WHAT TO WORK ON | Return every record below exactly; leave out the images.

Dataset entries

=== Section Start ===

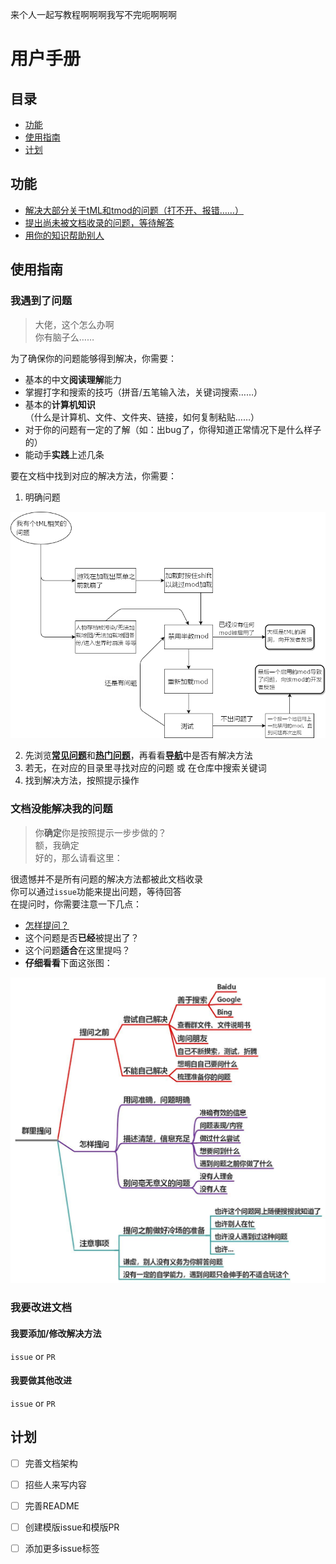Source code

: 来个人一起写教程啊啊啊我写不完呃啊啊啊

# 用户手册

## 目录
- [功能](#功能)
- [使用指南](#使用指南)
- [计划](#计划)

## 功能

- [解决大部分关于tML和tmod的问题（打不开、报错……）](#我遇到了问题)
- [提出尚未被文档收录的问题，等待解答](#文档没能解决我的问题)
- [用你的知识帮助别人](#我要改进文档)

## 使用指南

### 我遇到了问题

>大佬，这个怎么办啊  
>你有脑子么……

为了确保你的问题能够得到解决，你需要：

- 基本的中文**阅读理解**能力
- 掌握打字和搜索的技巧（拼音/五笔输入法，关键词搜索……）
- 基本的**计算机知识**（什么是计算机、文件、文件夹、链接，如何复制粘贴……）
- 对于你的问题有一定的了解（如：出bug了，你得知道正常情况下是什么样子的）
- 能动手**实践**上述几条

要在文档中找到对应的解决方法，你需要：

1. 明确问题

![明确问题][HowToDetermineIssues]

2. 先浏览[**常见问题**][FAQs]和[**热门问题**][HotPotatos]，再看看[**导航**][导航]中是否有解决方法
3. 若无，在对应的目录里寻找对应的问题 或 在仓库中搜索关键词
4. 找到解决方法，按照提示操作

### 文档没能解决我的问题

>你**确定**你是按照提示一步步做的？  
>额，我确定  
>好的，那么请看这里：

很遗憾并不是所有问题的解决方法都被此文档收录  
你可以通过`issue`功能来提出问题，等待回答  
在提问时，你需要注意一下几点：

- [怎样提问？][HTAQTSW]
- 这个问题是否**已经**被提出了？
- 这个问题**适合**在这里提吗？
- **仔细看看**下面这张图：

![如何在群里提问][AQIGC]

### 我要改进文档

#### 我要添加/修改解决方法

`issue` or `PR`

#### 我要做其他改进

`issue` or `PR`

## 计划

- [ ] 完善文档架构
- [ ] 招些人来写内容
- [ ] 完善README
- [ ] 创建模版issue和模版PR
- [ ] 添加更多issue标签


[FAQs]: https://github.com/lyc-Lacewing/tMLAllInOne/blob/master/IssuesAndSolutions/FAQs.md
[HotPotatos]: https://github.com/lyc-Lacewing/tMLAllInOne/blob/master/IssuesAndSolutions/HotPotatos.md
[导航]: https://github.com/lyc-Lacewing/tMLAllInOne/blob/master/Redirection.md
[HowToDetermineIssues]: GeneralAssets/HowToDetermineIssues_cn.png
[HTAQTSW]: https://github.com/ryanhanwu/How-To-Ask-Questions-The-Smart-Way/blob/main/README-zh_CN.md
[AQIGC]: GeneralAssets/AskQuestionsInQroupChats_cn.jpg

=== Section End ===

WRITTEN RESPONSE |
Source code

: 来个人一起写教程啊啊啊我写不完呃啊啊啊

# 用户手册

## 目录
- [功能](#功能)
- [使用指南](#使用指南)
- [计划](#计划)

## 功能

- [解决大部分关于tML和tmod的问题（打不开、报错……）](#我遇到了问题)
- [提出尚未被文档收录的问题，等待解答](#文档没能解决我的问题)
- [用你的知识帮助别人](#我要改进文档)

## 使用指南

### 我遇到了问题

>大佬，这个怎么办啊  
>你有脑子么……

为了确保你的问题能够得到解决，你需要：

- 基本的中文**阅读理解**能力
- 掌握打字和搜索的技巧（拼音/五笔输入法，关键词搜索……）
- 基本的**计算机知识**（什么是计算机、文件、文件夹、链接，如何复制粘贴……）
- 对于你的问题有一定的了解（如：出bug了，你得知道正常情况下是什么样子的）
- 能动手**实践**上述几条

要在文档中找到对应的解决方法，你需要：

1. 明确问题

![明确问题][HowToDetermineIssues]

2. 先浏览[**常见问题**][FAQs]和[**热门问题**][HotPotatos]，再看看[**导航**][导航]中是否有解决方法
3. 若无，在对应的目录里寻找对应的问题 或 在仓库中搜索关键词
4. 找到解决方法，按照提示操作

### 文档没能解决我的问题

>你**确定**你是按照提示一步步做的？  
>额，我确定  
>好的，那么请看这里：

很遗憾并不是所有问题的解决方法都被此文档收录  
你可以通过`issue`功能来提出问题，等待回答  
在提问时，你需要注意一下几点：

- [怎样提问？][HTAQTSW]
- 这个问题是否**已经**被提出了？
- 这个问题**适合**在这里提吗？
- **仔细看看**下面这张图：

![如何在群里提问][AQIGC]

### 我要改进文档

#### 我要添加/修改解决方法

`issue` or `PR`

#### 我要做其他改进

`issue` or `PR`

## 计划

- [ ] 完善文档架构
- [ ] 招些人来写内容
- [ ] 完善README
- [ ] 创建模版issue和模版PR
- [ ] 添加更多issue标签


[FAQs]: https://github.com/lyc-Lacewing/tMLAllInOne/blob/master/IssuesAndSolutions/FAQs.md
[HotPotatos]: https://github.com/lyc-Lacewing/tMLAllInOne/blob/master/IssuesAndSolutions/HotPotatos.md
[导航]: https://github.com/lyc-Lacewing/tMLAllInOne/blob/master/Redirection.md
[HowToDetermineIssues]: GeneralAssets/HowToDetermineIssues_cn.png
[HTAQTSW]: https://github.com/ryanhanwu/How-To-Ask-Questions-The-Smart-Way/blob/main/README-zh_CN.md
[AQIGC]: GeneralAssets/AskQuestionsInQroupChats_cn.jpg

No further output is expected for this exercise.